There is some relief for students, however, with almost $3 billion in student debt wiped in this year’s federal budget.
The budget revealed changes to the way that HELP loans are indexed, but those changes won’t come into effect until the relevant legislation is passed.
Each June, HECS debts are indexed to make sure the amount owed keeps up with inflation.
For almost 35 years, this indexation has been calculated based on the Consumer Price Index, which has reached record highs.
The process has been slammed as outdated and flawed, with more than 288,000 Australians signing a petition to demand an overhaul of the system.
The government answered the call, changing the way HECS was indexed.
The changes were spelled out in the Federal Budget 2024, in which Treasurer Jim Chalmers explained the government would move to cap indexation at the lower of the CPI or Wage Price Index (WPI), so HECS debts do not outpace wage growth.

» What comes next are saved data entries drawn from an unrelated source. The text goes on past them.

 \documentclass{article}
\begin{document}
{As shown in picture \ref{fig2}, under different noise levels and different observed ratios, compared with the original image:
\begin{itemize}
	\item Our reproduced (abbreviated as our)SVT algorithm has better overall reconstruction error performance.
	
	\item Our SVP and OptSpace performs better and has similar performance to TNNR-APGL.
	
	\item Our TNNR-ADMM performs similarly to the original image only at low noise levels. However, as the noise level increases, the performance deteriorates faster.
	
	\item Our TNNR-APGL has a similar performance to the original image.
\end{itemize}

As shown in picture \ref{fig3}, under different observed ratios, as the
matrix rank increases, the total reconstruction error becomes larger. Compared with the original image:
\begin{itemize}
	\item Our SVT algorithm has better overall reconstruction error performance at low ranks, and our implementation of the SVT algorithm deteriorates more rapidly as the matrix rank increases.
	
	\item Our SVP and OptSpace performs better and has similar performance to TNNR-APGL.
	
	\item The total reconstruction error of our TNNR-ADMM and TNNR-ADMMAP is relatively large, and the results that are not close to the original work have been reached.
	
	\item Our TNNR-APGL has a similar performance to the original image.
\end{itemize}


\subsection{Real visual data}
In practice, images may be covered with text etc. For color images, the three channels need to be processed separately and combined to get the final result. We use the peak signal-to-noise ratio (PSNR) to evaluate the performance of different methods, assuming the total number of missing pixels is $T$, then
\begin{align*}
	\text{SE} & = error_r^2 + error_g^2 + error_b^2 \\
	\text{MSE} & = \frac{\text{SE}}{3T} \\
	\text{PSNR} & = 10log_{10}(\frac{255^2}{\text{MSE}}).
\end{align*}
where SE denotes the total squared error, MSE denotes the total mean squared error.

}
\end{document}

“If legislation is passed, your HELP debt will then be adjusted to reflect the lower indexation rate of 4.0 per cent WPI in 2024,” the Department of Education said.
The ATO will apply credits to the HECS debt, lowering the owed amount, and backdate those credits to June 1, 2023.
That means that the 2023 CPI-based indexation — which, at 7.1 per cent, caused the average HECS debt of $26,494 to increase by $1881 — would be revised in accordance with the WPI figure of 3.2 per cent.
For the national average HELP loan, that equates to a total backdated credit worth $1,190 — a $965 credit for the 2023 indexation, and a $225 credit for the 2024 indexation.
Australians with a HECS debt can check the exact value of credits expected to be applied when legislation is passed, the Department of Education has created an Indexation Credit Estimator.
“Spikes in inflation have exposed a flaw in this system — and put young people under unfair pressure,” Chalmers said.
“We are fixing that and changing it so it won’t happen again.”
Students worried changes don’t go far enough
The move was one recommended in the Australian Universities Accord, a review of higher education that suggested making HECS “simpler and fairer”.
But some graduates have expressed concern that the proposed changes to HECS indexation don’t go far enough.
When university graduate Nariman Dein started studying, she felt privileged to access Australia’s student loan system.
Bright-eyed and eager to jump into university after finishing high school, Dein said the messaging around Australia’s university fee program, HECS-HELP, was it was “basically like free university”.
“I was told you don’t have to worry about it because you pay it off later,” she told 7NEWS.com.au.
“I thought if I had $40,000 in debt, it would stay $40,000 until I paid it off.”
But the University of Western Sydney graduate soon faced the harsh reality of indexation.
While the change to indexation has been lauded as a win for students, advocates say it should only be the beginning.
The National Union of Students welcomed the measure but said more must be done to build a truly fit-for-purpose HECS system.
“The reality is that even under this change, tertiary students will continue to get a raw deal,” NUS National President Ngaire Bogemann said earlier.
“WPI has only been lower than CPI on four occasions since 2000.”
Dein echoed this, saying the move was a “good start”.
“But it’s like the government saying they’ll help a little bit but they still want us to struggle. It’s not fair,” she said.
The accord warned student debt levels were turning people off universities — and Dein said she was not surprised.
Stress about HECS debts follows the graduate and her friends around, with many saying they “haven’t made a dent” in their repayments despite making contributions.
“It’s a real concern,” Dein said.
“I thought I was privileged to have HECS at first and not have to worry about paying for university up front, but now I’m like was it really a good idea to get myself into that debt.
“It’s a setback for no reason when we want people to be getting educated.”